* _Work instruction_
For the listing below, report all lines that hold the word "POJO".

* _Listed entries_

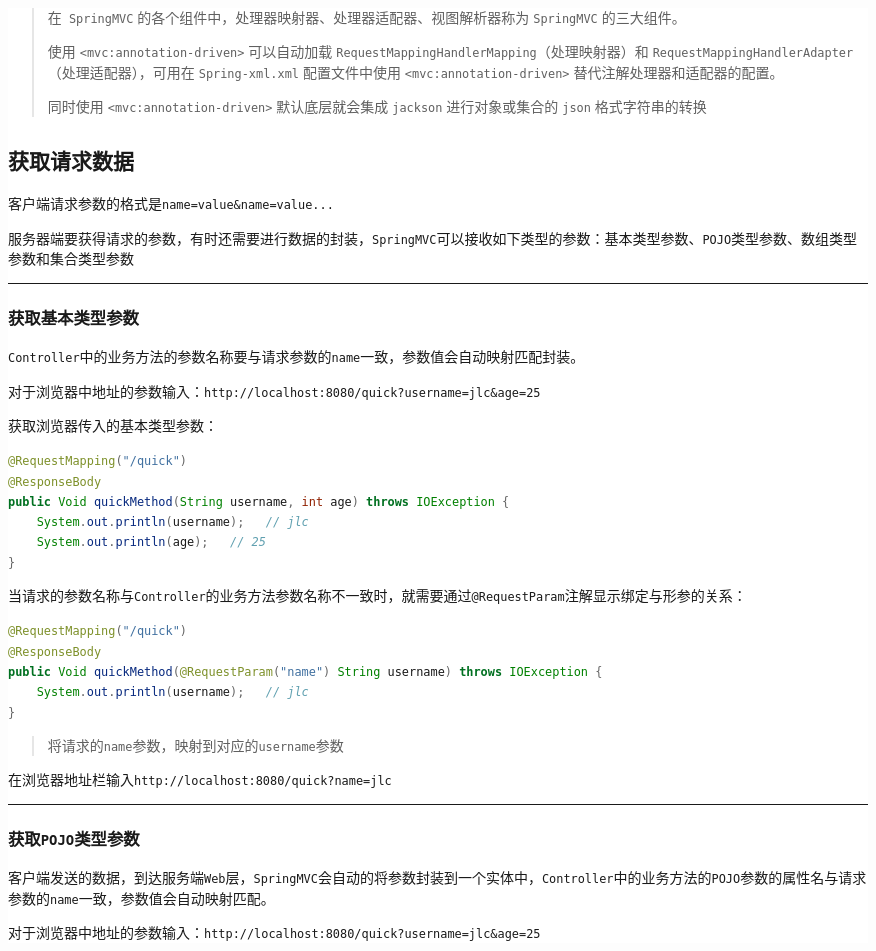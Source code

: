 
> 在` SpringMVC` 的各个组件中，处理器映射器、处理器适配器、视图解析器称为 `SpringMVC` 的三大组件。
>
> 使用 `<mvc:annotation-driven>` 可以自动加载 `RequestMappingHandlerMapping`（处理映射器）和 `RequestMappingHandlerAdapter`（处理适配器），可用在 `Spring-xml.xml` 配置文件中使用 `<mvc:annotation-driven>` 替代注解处理器和适配器的配置。
>
> 同时使用 `<mvc:annotation-driven>` 默认底层就会集成 `jackson` 进行对象或集合的 `json` 格式字符串的转换



## 获取请求数据

客户端请求参数的格式是`name=value&name=value...`

服务器端要获得请求的参数，有时还需要进行数据的封装，`SpringMVC`可以接收如下类型的参数：基本类型参数、`POJO`类型参数、数组类型参数和集合类型参数

***

### 获取基本类型参数

`Controller`中的业务方法的参数名称要与请求参数的`name`一致，参数值会自动映射匹配封装。

对于浏览器中地址的参数输入：`http://localhost:8080/quick?username=jlc&age=25`

获取浏览器传入的基本类型参数：

```java
@RequestMapping("/quick")
@ResponseBody
public Void quickMethod(String username, int age) throws IOException {
    System.out.println(username);   // jlc
    System.out.println(age);   // 25
}
```

当请求的参数名称与`Controller`的业务方法参数名称不一致时，就需要通过`@RequestParam`注解显示绑定与形参的关系：

```java
@RequestMapping("/quick")
@ResponseBody
public Void quickMethod(@RequestParam("name") String username) throws IOException {
    System.out.println(username);   // jlc
}
```

> 将请求的`name`参数，映射到对应的`username`参数

在浏览器地址栏输入`http://localhost:8080/quick?name=jlc`

***

### 获取`POJO`类型参数

客户端发送的数据，到达服务端`Web`层，`SpringMVC`会自动的将参数封装到一个实体中，`Controller`中的业务方法的`POJO`参数的属性名与请求参数的`name`一致，参数值会自动映射匹配。

对于浏览器中地址的参数输入：`http://localhost:8080/quick?username=jlc&age=25`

* _Exercise solution_
服务器端要获得请求的参数，有时还需要进行数据的封装，`SpringMVC`可以接收如下类型的参数：基本类型参数、`POJO`类型参数、数组类型参数和集合类型参数
### 获取`POJO`类型参数
客户端发送的数据，到达服务端`Web`层，`SpringMVC`会自动的将参数封装到一个实体中，`Controller`中的业务方法的`POJO`参数的属性名与请求参数的`name`一致，参数值会自动映射匹配。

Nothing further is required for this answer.